Objetivamente, ainda, isto é, como personalidade divina, o Espírito Santo é o Espírito de Deus (Rm 8.14), é Deus mesmo (At 5.3,4), é o Espírito do Pai (Mt 10.20), é o Espírito de Cristo (Rm 8.9), é o Espírito do Senhor (2 Co 3.17). Enfim, é o Espírito Santo (At 2).
3 - A OBRA DO ESPÍRITO SANTO
a) No Pentecoste, segundo Pedro (At 2.16), cumpriu-se a profecia de Joel e, de fato, cumpriu-se a promessa de Cristo. Manifestando-se com grande poder, o Espírito Santo inaugurou, de fato, a era da igreja cristã no mundo. Suas atividades, desde o Pentecoste, têm sido contínuas no mundo.
Os apóstolos, vivendo e operando com poder, começando por Jerusalém, Judéia e Samaria, alargaram as fronteiras do reino de Deus. Desde aquele dia, o Espírito Santo tem agido no sentido de convencer o mundo do pecado, da justiça e do juízo.
O verbo grego elénchein, traduzido por convencer, significava, na linguagem forense dos gregos, demonstrar, refutar, convencer. Traduzia a função do advogado, refutando, demonstrando e convencendo o júri, na defesa da causa que representava. A função do Espírito Santo no mundo, como Paráclito, é a de defensor da causa da verdade revelada (Ele é o Espírito da verdade).
b) Ele defende esta causa através dos servos de Cristo, dando-lhes espírito de sabedoria e de revelação (Ef 1.17), dotando-os de poder, amor e moderação (2 Tm 1.7), tornando-se, nos redimidos, o selo e o penhor de Cristo (Ef 1.13,14).
Todos os que têm o Espírito Santo confessam que Jesus veio em carne (1 Jo 4.2) e sabem discernir as coisas que são de Deus (1 Co 2.14,15).
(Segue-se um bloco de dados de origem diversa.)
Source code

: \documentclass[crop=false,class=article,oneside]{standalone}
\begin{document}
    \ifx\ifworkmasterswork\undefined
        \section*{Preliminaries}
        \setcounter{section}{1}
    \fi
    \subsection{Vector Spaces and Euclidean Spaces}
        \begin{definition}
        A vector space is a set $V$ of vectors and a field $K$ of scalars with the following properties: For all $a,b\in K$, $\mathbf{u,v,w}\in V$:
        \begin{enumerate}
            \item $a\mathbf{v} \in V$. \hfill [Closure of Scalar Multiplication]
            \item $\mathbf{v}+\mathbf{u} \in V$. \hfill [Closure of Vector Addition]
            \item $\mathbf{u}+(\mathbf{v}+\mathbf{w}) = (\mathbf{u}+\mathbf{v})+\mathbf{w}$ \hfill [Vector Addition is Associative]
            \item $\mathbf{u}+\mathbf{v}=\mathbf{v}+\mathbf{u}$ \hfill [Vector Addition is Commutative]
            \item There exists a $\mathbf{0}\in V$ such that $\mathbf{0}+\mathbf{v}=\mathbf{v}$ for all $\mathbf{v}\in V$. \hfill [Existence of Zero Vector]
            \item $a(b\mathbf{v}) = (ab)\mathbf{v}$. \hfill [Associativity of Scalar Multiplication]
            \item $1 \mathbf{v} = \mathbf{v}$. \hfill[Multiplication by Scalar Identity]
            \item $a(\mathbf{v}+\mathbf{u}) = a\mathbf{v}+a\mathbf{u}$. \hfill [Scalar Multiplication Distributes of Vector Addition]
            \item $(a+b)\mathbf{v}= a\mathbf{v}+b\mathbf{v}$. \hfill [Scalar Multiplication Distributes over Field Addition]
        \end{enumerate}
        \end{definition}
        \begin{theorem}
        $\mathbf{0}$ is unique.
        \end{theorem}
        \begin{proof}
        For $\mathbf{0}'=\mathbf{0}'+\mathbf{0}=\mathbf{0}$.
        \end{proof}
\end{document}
Deste modo, o Espírito Santo dá testemunho de Cristo no coração dos remidos do Senhor (Jo 15.26) e estes, pelo mesmo Espírito, se tornam testemunhas de Cristo no Mundo, perante os homens (Jo 15.27).
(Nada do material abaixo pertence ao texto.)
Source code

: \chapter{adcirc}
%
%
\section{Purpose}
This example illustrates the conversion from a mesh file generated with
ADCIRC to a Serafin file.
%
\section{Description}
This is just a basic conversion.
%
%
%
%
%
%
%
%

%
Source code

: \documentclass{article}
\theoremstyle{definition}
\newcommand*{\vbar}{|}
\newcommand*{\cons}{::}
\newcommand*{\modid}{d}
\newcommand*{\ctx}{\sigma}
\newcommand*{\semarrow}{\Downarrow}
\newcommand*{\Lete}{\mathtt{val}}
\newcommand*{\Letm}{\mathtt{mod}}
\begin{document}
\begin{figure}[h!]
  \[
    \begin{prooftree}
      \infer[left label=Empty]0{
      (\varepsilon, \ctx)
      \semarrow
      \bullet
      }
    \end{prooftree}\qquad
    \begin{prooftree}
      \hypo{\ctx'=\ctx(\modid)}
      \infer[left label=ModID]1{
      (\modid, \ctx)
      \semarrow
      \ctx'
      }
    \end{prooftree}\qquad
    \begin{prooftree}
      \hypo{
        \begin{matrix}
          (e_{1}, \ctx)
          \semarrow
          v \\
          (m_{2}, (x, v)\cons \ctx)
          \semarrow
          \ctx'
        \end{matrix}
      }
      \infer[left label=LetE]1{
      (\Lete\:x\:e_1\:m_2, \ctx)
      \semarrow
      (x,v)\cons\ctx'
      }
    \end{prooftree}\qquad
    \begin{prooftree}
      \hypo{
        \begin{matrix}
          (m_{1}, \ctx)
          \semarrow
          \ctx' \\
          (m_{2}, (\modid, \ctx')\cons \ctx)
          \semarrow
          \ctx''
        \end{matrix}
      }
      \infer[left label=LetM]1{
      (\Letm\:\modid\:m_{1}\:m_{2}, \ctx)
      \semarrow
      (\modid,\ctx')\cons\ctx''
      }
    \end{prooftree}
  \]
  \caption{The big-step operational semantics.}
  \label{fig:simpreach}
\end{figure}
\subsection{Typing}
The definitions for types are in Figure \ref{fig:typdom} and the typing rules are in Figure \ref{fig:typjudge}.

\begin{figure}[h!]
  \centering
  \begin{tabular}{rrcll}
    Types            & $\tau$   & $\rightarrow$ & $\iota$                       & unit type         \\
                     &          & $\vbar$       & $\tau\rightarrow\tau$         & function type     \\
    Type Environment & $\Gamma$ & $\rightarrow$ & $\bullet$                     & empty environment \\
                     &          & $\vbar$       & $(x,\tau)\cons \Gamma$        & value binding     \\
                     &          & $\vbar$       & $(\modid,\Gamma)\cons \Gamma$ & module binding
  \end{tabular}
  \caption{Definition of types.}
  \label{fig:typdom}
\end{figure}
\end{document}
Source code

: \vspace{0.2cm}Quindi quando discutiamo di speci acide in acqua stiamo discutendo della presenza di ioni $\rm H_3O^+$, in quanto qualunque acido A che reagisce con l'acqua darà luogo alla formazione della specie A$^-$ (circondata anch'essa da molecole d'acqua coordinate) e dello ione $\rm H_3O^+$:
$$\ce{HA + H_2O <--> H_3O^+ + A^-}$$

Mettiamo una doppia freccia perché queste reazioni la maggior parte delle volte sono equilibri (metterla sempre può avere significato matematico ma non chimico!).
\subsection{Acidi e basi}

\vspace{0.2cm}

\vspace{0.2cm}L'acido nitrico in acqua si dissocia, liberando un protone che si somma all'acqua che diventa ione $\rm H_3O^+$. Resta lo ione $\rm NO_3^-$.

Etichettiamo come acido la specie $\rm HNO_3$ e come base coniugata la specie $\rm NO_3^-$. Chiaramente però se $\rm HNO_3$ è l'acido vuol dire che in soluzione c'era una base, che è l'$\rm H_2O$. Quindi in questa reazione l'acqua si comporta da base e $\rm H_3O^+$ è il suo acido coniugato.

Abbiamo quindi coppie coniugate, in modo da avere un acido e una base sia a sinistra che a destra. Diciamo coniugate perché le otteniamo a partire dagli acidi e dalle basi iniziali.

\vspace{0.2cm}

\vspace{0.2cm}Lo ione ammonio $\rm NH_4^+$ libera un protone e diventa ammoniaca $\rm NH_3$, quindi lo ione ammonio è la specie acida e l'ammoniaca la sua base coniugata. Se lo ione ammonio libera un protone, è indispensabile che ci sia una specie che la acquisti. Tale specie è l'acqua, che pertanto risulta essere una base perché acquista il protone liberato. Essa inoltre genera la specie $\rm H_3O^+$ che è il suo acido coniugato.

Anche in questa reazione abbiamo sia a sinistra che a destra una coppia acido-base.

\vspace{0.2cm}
Os que ouvem o apelo do Espírito Santo se veem obrigados a decidir: ou creem em Cristo e O aceitam como Salvador ou não creem nele e O rejeitam como tal.
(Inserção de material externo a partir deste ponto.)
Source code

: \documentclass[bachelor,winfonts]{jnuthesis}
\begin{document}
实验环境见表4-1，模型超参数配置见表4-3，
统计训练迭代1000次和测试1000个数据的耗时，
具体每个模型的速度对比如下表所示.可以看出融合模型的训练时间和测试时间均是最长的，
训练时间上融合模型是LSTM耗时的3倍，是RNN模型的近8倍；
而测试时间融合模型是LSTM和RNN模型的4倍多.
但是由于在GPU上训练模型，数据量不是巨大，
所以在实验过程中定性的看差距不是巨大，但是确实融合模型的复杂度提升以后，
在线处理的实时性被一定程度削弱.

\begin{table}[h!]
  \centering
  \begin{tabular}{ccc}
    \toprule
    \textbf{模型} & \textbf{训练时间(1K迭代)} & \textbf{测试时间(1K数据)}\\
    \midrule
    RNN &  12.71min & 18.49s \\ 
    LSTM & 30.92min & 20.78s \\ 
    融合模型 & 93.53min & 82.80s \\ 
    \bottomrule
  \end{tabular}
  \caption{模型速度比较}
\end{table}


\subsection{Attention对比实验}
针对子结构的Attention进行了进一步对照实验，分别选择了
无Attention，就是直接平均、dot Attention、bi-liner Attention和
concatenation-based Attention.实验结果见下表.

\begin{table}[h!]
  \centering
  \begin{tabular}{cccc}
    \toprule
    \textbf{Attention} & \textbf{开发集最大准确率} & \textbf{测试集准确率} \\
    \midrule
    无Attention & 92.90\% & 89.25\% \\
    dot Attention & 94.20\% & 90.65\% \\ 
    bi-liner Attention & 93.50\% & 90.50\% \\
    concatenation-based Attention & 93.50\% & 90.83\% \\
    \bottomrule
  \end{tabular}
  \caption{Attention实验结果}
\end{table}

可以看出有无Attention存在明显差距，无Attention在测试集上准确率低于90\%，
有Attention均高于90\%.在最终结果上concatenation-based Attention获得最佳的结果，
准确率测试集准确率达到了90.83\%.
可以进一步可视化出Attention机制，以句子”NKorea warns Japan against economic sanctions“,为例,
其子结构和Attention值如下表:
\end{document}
Não há meio termo. Rejeitando a Cristo, pela rejeição do testemunho do Espírito, o homem se torna réu deste pecado de incredulidade.
O Espírito Santo o convence deste pecado, refutando todas as razões que o homem alega para não crer, para não aceitar a Cristo.
c) Convencerá da justiça, isto é, da justiça que vem da fé, daquela justiça que Deus imputa ao pecador por meio de Cristo. Convencerá os homens (= mundo), da necessidade da justificação pela fè, ainda que eles, muitas vezes, rejeitam os benefícios desta justificação que Deus, gratuitamente, lhes outorga em Cristo.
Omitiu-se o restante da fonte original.